Per Capita research fellow Stephen Koukoulas told the RBA is reacting to the soft economy and record low interest rates was a “sign that all is not well”.

However, he stopped short of suggesting Australians should start panicking.

“As the Reserve Bank’s been saying recently, there are a few bright spots in the economy,” he said.

“We know that exports are doing well, we know that private sector business investment is picking up, and we know that infrastructure spending is still being rolled out.

“The concerns are housing construction and consumer spending — both very weak and until they change the economy will stay weak given how important they are.

“It’s an injection of monetary policy stimulus when the economy hasn’t been performing well.”


A few hours before the RBA slashed the official cash rate, new data from Corelogic revealed the country’s two biggest cities surged in value again in September.

The national dwelling price increase of 0.9 per cent for the month was largely driven by a strong rebound in the key Sydney and Melbourne markets, where values were up 1.7 per cent over the month.
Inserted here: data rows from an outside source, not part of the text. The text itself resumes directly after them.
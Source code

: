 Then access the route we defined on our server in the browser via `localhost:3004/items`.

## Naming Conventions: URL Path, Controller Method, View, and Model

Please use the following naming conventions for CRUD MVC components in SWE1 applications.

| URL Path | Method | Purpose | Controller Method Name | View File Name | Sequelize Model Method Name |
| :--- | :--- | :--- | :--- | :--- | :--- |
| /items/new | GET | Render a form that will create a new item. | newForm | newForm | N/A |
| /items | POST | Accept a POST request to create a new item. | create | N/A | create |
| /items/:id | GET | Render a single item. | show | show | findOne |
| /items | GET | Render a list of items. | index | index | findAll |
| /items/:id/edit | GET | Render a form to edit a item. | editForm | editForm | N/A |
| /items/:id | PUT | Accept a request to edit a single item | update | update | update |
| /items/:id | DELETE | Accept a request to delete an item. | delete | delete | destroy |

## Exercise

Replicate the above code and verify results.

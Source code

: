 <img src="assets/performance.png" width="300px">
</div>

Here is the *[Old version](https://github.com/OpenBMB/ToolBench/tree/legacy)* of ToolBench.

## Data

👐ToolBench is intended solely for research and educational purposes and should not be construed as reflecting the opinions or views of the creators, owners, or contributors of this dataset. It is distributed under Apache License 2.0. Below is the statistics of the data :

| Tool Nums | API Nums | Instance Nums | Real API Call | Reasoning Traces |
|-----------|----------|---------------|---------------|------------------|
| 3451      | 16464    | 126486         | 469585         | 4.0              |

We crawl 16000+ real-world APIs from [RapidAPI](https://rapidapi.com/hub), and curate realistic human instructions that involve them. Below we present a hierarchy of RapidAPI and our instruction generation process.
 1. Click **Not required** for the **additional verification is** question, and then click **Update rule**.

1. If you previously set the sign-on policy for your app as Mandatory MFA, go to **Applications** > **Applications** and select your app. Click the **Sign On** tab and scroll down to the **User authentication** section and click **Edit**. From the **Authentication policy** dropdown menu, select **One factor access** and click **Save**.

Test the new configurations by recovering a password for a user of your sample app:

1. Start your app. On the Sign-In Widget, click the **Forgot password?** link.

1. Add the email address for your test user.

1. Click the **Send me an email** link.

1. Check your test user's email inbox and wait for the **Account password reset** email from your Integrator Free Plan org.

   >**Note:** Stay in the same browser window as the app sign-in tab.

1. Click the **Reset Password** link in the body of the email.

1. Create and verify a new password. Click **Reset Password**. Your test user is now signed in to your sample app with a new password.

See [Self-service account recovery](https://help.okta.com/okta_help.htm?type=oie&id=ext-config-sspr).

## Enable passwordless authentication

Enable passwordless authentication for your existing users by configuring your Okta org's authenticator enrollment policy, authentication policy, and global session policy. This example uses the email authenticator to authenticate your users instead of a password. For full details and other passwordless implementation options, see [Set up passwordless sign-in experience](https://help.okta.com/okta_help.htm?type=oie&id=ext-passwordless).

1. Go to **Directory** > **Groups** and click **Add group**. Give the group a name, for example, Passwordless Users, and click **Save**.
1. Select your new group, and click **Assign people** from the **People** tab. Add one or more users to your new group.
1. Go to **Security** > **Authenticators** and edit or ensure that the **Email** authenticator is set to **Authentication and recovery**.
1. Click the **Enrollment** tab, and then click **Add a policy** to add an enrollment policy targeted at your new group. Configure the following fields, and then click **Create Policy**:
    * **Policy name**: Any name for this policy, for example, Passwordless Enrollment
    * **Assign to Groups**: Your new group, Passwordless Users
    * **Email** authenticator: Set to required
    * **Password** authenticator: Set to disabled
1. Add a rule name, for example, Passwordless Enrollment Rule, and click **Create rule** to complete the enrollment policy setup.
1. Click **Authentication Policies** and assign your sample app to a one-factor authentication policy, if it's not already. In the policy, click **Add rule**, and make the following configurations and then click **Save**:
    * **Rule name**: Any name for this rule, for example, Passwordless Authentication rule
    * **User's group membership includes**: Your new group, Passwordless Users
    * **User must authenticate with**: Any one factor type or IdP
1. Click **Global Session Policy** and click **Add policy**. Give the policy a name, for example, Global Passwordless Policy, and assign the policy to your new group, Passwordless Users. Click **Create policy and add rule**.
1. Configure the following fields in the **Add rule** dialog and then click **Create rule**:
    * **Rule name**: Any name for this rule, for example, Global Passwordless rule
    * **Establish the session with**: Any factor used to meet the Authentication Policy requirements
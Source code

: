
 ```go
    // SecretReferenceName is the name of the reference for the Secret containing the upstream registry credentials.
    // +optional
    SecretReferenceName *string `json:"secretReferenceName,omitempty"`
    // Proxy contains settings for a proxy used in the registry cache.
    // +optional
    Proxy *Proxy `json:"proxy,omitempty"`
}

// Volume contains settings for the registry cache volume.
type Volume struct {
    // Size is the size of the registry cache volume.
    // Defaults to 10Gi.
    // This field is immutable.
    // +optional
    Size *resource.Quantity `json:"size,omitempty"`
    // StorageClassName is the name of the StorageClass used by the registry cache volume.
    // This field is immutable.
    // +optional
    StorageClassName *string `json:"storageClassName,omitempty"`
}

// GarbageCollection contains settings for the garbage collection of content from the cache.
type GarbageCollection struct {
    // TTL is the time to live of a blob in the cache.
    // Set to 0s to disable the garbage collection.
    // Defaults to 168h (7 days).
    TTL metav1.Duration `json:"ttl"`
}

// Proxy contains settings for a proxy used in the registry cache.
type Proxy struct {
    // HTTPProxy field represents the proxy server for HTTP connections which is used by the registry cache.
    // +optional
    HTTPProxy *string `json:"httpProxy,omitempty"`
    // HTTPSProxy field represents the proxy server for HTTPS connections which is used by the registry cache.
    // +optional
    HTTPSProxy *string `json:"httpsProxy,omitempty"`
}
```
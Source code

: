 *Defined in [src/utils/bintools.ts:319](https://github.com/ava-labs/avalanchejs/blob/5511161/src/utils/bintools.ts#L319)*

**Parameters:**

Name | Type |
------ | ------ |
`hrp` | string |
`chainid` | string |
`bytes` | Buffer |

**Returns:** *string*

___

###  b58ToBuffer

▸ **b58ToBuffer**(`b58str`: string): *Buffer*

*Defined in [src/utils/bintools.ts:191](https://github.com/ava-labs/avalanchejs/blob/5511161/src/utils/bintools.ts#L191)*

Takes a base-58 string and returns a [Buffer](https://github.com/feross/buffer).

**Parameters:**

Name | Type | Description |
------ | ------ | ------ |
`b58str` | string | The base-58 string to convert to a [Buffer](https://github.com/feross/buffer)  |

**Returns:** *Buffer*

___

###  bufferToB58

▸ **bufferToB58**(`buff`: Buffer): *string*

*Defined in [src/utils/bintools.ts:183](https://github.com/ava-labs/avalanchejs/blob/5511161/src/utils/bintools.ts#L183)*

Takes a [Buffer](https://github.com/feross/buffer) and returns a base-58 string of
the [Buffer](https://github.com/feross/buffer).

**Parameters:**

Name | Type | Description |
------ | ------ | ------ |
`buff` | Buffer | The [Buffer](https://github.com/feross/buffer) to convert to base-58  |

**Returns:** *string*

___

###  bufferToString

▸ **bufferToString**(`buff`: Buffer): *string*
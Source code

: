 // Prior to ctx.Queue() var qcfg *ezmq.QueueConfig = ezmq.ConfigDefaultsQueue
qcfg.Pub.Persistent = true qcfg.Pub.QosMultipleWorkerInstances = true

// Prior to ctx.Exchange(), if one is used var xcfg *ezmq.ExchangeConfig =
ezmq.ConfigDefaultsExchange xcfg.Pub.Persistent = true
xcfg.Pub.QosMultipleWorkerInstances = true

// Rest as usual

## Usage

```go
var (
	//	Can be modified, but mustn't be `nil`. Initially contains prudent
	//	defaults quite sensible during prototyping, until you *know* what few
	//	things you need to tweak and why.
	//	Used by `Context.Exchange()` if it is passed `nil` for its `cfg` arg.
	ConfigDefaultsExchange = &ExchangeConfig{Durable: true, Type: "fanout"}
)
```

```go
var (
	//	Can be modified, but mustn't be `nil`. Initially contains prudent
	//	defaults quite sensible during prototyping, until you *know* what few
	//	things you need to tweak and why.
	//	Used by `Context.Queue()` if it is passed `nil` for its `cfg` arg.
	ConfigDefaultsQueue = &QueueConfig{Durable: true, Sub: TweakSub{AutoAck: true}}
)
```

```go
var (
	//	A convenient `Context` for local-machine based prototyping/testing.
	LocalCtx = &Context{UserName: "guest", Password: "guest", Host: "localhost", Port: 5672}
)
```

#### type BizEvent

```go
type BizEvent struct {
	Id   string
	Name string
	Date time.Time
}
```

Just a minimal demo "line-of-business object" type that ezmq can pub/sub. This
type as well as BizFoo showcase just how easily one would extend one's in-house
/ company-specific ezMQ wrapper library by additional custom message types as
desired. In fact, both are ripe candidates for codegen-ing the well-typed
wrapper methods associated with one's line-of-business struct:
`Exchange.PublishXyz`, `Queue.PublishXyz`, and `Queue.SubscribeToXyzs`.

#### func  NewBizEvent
Australia’s two largest cities have recorded a rapid bounce-back in home values over the past two months, with Sydney up accumulative 3.3 per cent and Melbourne up 3.2 per cent in over the last two months as investors gorge on low interest rates and easier access to credit.

The adoption of looser borrowing rules by APRA in July has also helped push house prices higher, a development that has left some concerned over the potential re-emergence of risks to borrowers.

Government, however, has cheered the recent boost in house prices with Treasurer Josh Frydenberg noting a 10 per cent rise in house prices could boost GDP growth by 0.5 per cent.